“Spent
two beautiful days in Chico,” writes American Book Award winner Chitra Banerjee
Divakaruni on her Facebook page, “speaking/teaching at the WordSpring Writers
conference at Butte College. … Drove through Yuba City, one of the oldest
Indian American settlements in America. … Ate the most amazing locally grown
strawberries!”
The
WordSpring creative writing conference, held a week ago, coincided with the
publication date of Divakaruni’s new book, “Before We Visit The Goddess” ($25
in hardcover from Simon and Schuster; also for Amazon Kindle).
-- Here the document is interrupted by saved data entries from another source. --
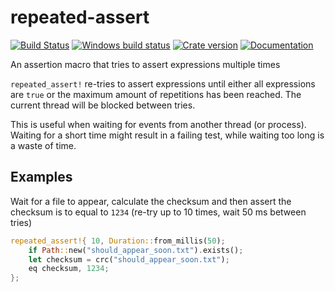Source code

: # repeated-assert

[![Build Status](https://travis-ci.org/dfaust/repeated-assert.svg?branch=master)](https://travis-ci.org/dfaust/repeated-assert)
[![Windows build status](https://ci.appveyor.com/api/projects/status/github/dfaust/repeated-assert?svg=true)](https://ci.appveyor.com/project/dfaust/repeated-assert)
[![Crate version](https://img.shields.io/crates/v/repeated-assert.svg)](https://crates.io/crates/repeated-assert)
[![Documentation](https://img.shields.io/badge/documentation-docs.rs-df3600.svg)](https://docs.rs/repeated-assert)

An assertion macro that tries to assert expressions multiple times

`repeated_assert!` re-tries to assert expressions until either all expressions are `true`
or the maximum amount of repetitions has been reached.
The current thread will be blocked between tries.

This is useful when waiting for events from another thread (or process).
Waiting for a short time might result in a failing test, while waiting too long is a waste of time.

## Examples

Wait for a file to appear, calculate the checksum and then assert the checksum is to equal to `1234` (re-try up to 10 times, wait 50 ms between tries)

```rust
repeated_assert!{ 10, Duration::from_millis(50);
    if Path::new("should_appear_soon.txt").exists();
    let checksum = crc("should_appear_soon.txt");
    eq checksum, 1234;
};
```
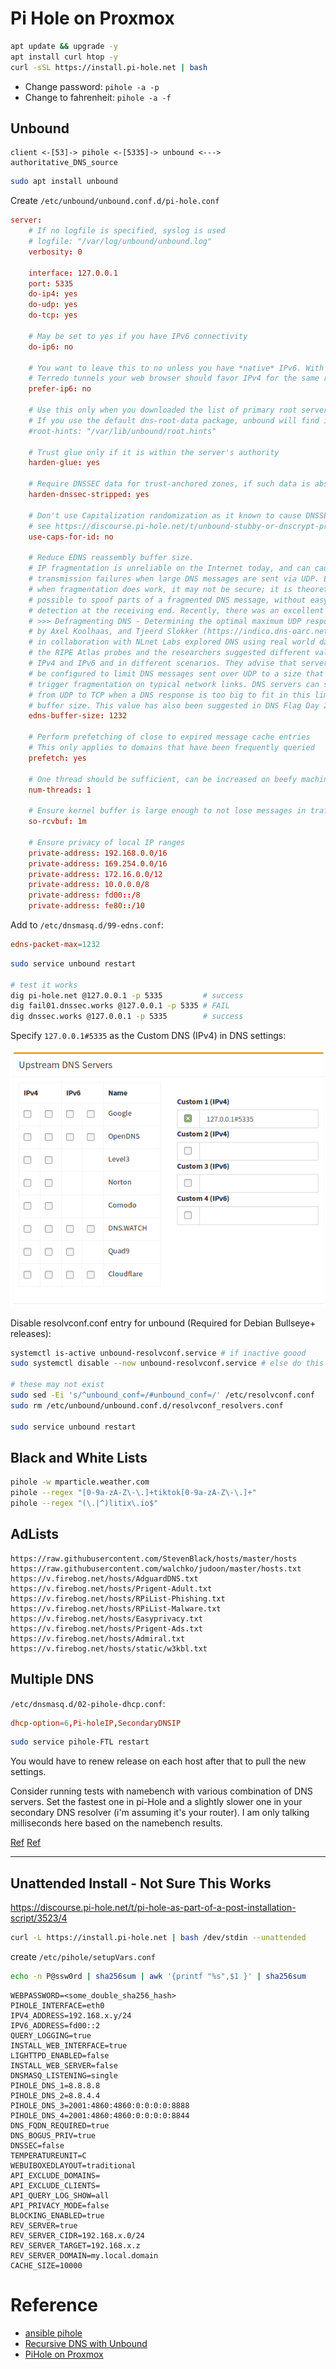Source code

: 

# Pi Hole on Proxmox

```bash
apt update && upgrade -y
apt install curl htop -y
curl -sSL https://install.pi-hole.net | bash
```

- Change password: `pihole -a -p`
- Change to fahrenheit: `pihole -a -f`

## Unbound

```
client <-[53]-> pihole <-[5335]-> unbound <---> authoritative_DNS_source
```

```bash
sudo apt install unbound
```

Create `/etc/unbound/unbound.conf.d/pi-hole.conf`

```conf
server:
    # If no logfile is specified, syslog is used
    # logfile: "/var/log/unbound/unbound.log"
    verbosity: 0

    interface: 127.0.0.1
    port: 5335
    do-ip4: yes
    do-udp: yes
    do-tcp: yes

    # May be set to yes if you have IPv6 connectivity
    do-ip6: no

    # You want to leave this to no unless you have *native* IPv6. With 6to4 and
    # Terredo tunnels your web browser should favor IPv4 for the same reasons
    prefer-ip6: no

    # Use this only when you downloaded the list of primary root servers!
    # If you use the default dns-root-data package, unbound will find it automatically
    #root-hints: "/var/lib/unbound/root.hints"

    # Trust glue only if it is within the server's authority
    harden-glue: yes

    # Require DNSSEC data for trust-anchored zones, if such data is absent, the zone becomes BOGUS
    harden-dnssec-stripped: yes

    # Don't use Capitalization randomization as it known to cause DNSSEC issues sometimes
    # see https://discourse.pi-hole.net/t/unbound-stubby-or-dnscrypt-proxy/9378 for further details
    use-caps-for-id: no

    # Reduce EDNS reassembly buffer size.
    # IP fragmentation is unreliable on the Internet today, and can cause
    # transmission failures when large DNS messages are sent via UDP. Even
    # when fragmentation does work, it may not be secure; it is theoretically
    # possible to spoof parts of a fragmented DNS message, without easy
    # detection at the receiving end. Recently, there was an excellent study
    # >>> Defragmenting DNS - Determining the optimal maximum UDP response size for DNS <<<
    # by Axel Koolhaas, and Tjeerd Slokker (https://indico.dns-oarc.net/event/36/contributions/776/)
    # in collaboration with NLnet Labs explored DNS using real world data from the
    # the RIPE Atlas probes and the researchers suggested different values for
    # IPv4 and IPv6 and in different scenarios. They advise that servers should
    # be configured to limit DNS messages sent over UDP to a size that will not
    # trigger fragmentation on typical network links. DNS servers can switch
    # from UDP to TCP when a DNS response is too big to fit in this limited
    # buffer size. This value has also been suggested in DNS Flag Day 2020.
    edns-buffer-size: 1232

    # Perform prefetching of close to expired message cache entries
    # This only applies to domains that have been frequently queried
    prefetch: yes

    # One thread should be sufficient, can be increased on beefy machines. In reality for most users running on small networks or on a single machine, it should be unnecessary to seek performance enhancement by increasing num-threads above 1.
    num-threads: 1

    # Ensure kernel buffer is large enough to not lose messages in traffic spikes
    so-rcvbuf: 1m

    # Ensure privacy of local IP ranges
    private-address: 192.168.0.0/16
    private-address: 169.254.0.0/16
    private-address: 172.16.0.0/12
    private-address: 10.0.0.0/8
    private-address: fd00::/8
    private-address: fe80::/10
```

Add to `/etc/dnsmasq.d/99-edns.conf`:

```conf
edns-packet-max=1232
```

```bash
sudo service unbound restart

# test it works
dig pi-hole.net @127.0.0.1 -p 5335         # success
dig fail01.dnssec.works @127.0.0.1 -p 5335 # FAIL
dig dnssec.works @127.0.0.1 -p 5335        # success
```

Specify `127.0.0.1#5335` as the Custom DNS (IPv4) in DNS settings:

![](./upstream-dns-servers.png)

Disable resolvconf.conf entry for unbound (Required for Debian Bullseye+ releases):

```bash
systemctl is-active unbound-resolvconf.service # if inactive goood
sudo systemctl disable --now unbound-resolvconf.service # else do this

# these may not exist
sudo sed -Ei 's/^unbound_conf=/#unbound_conf=/' /etc/resolvconf.conf
sudo rm /etc/unbound/unbound.conf.d/resolvconf_resolvers.conf

sudo service unbound restart
```

## Black and White Lists

```bash
pihole -w mparticle.weather.com
pihole --regex "[0-9a-zA-Z\-\.]+tiktok[0-9a-zA-Z\-\.]+"
pihole --regex "(\.|^)litix\.io$"
```
## AdLists

```
https://raw.githubusercontent.com/StevenBlack/hosts/master/hosts
https://raw.githubusercontent.com/walchko/judoon/master/hosts.txt
https://v.firebog.net/hosts/AdguardDNS.txt
https://v.firebog.net/hosts/Prigent-Adult.txt
https://v.firebog.net/hosts/RPiList-Phishing.txt
https://v.firebog.net/hosts/RPiList-Malware.txt
https://v.firebog.net/hosts/Easyprivacy.txt
https://v.firebog.net/hosts/Prigent-Ads.txt
https://v.firebog.net/hosts/Admiral.txt
https://v.firebog.net/hosts/static/w3kbl.txt
```

## Multiple DNS


`/etc/dnsmasq.d/02-pihole-dhcp.conf`:
```conf
dhcp-option=6,Pi-holeIP,SecondaryDNSIP
```
```bash
sudo service pihole-FTL restart
```

You would have to renew release on each host after that to pull the new settings.

Consider running tests with namebench with various combination of DNS servers. Set the fastest one in pi-Hole and a slightly slower one in your secondary DNS resolver (i'm assuming it's your router). I am only talking milliseconds here based on the namebench results.

[Ref](https://discourse.pi-hole.net/t/secondary-dns-server-for-dhcp/1874/4)
[Ref](https://www.reddit.com/r/pihole/comments/pzkxnp/secondary_dns_server_in_dhcp_settings/)

---

## Unattended Install - Not Sure This Works

https://discourse.pi-hole.net/t/pi-hole-as-part-of-a-post-installation-script/3523/4

```bash
curl -L https://install.pi-hole.net | bash /dev/stdin --unattended
```

create `/etc/pihole/setupVars.conf`

```bash
echo -n P@ssw0rd | sha256sum | awk '{printf "%s",$1 }' | sha256sum
```
```
WEBPASSWORD=<some_double_sha256_hash>
PIHOLE_INTERFACE=eth0
IPV4_ADDRESS=192.168.x.y/24
IPV6_ADDRESS=fd00::2
QUERY_LOGGING=true
INSTALL_WEB_INTERFACE=true
LIGHTTPD_ENABLED=false
INSTALL_WEB_SERVER=false
DNSMASQ_LISTENING=single
PIHOLE_DNS_1=8.8.8.8
PIHOLE_DNS_2=8.8.4.4
PIHOLE_DNS_3=2001:4860:4860:0:0:0:0:8888
PIHOLE_DNS_4=2001:4860:4860:0:0:0:0:8844
DNS_FQDN_REQUIRED=true
DNS_BOGUS_PRIV=true
DNSSEC=false
TEMPERATUREUNIT=C
WEBUIBOXEDLAYOUT=traditional
API_EXCLUDE_DOMAINS=
API_EXCLUDE_CLIENTS=
API_QUERY_LOG_SHOW=all
API_PRIVACY_MODE=false
BLOCKING_ENABLED=true
REV_SERVER=true
REV_SERVER_CIDR=192.168.x.0/24
REV_SERVER_TARGET=192.168.x.z
REV_SERVER_DOMAIN=my.local.domain
CACHE_SIZE=10000
```

# Reference

- [ansible pihole](https://codeberg.org/ansible/pihole)
- [Recursive DNS with Unbound](https://docs.pi-hole.net/guides/dns/unbound/)
- [PiHole on Proxmox](https://www.naturalborncoder.com/linux/2023/07/12/installing-pi-hole-on-proxmox/)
Born in Kolkata,
India, she received a Ph.D. from UC Berkeley and now lives with her family in
Houston, Texas. (There’s more at chitradivakaruni.com.)
Her
new book is a series of intertwined stories of three generations of mothers and
daughters. Sabitri makes something of herself in Kolkata, opening Durga Sweets,
a shop named after her mother who had told her “go through life with your head
held high.”
But
family life is complicated, to say the least, and Sabitri’s daughter, Bela,
turns her back on her mother and joins her boyfriend, who must escape India
because of his politics, to marry him in the United States. Bela’s daughter,
Tara, stung when her parents divorce, descends into drink and drugs.
The
story begins in 1995 with Sabitri, now sixty-seven, writing to Tara, urging her
to finish college. It ends, after many twists and turns in the chronology, in
2020, with Tara, about to take her mother to Sunny Hills and who, in cleaning
her house, finds the photo albums. “The books are jumbled and in no
chronological order.” The novel sorts its stories not by date but by theme.
“Do
you want to know why I steal?” Tara asks her mother. “I take things that I
should have had but didn’t get. … I steal them because there’s a big hole in
the middle of my chest and stealing fills it up for a moment.” There are “big
holes” everywhere in the lives of the three women, but family tragedy is
tempered by the kindness of strangers and the true meaning of being a
“fortunate lamp,” achieving something on one’s own.
Readers
will savor the words, sweet and tart comingled.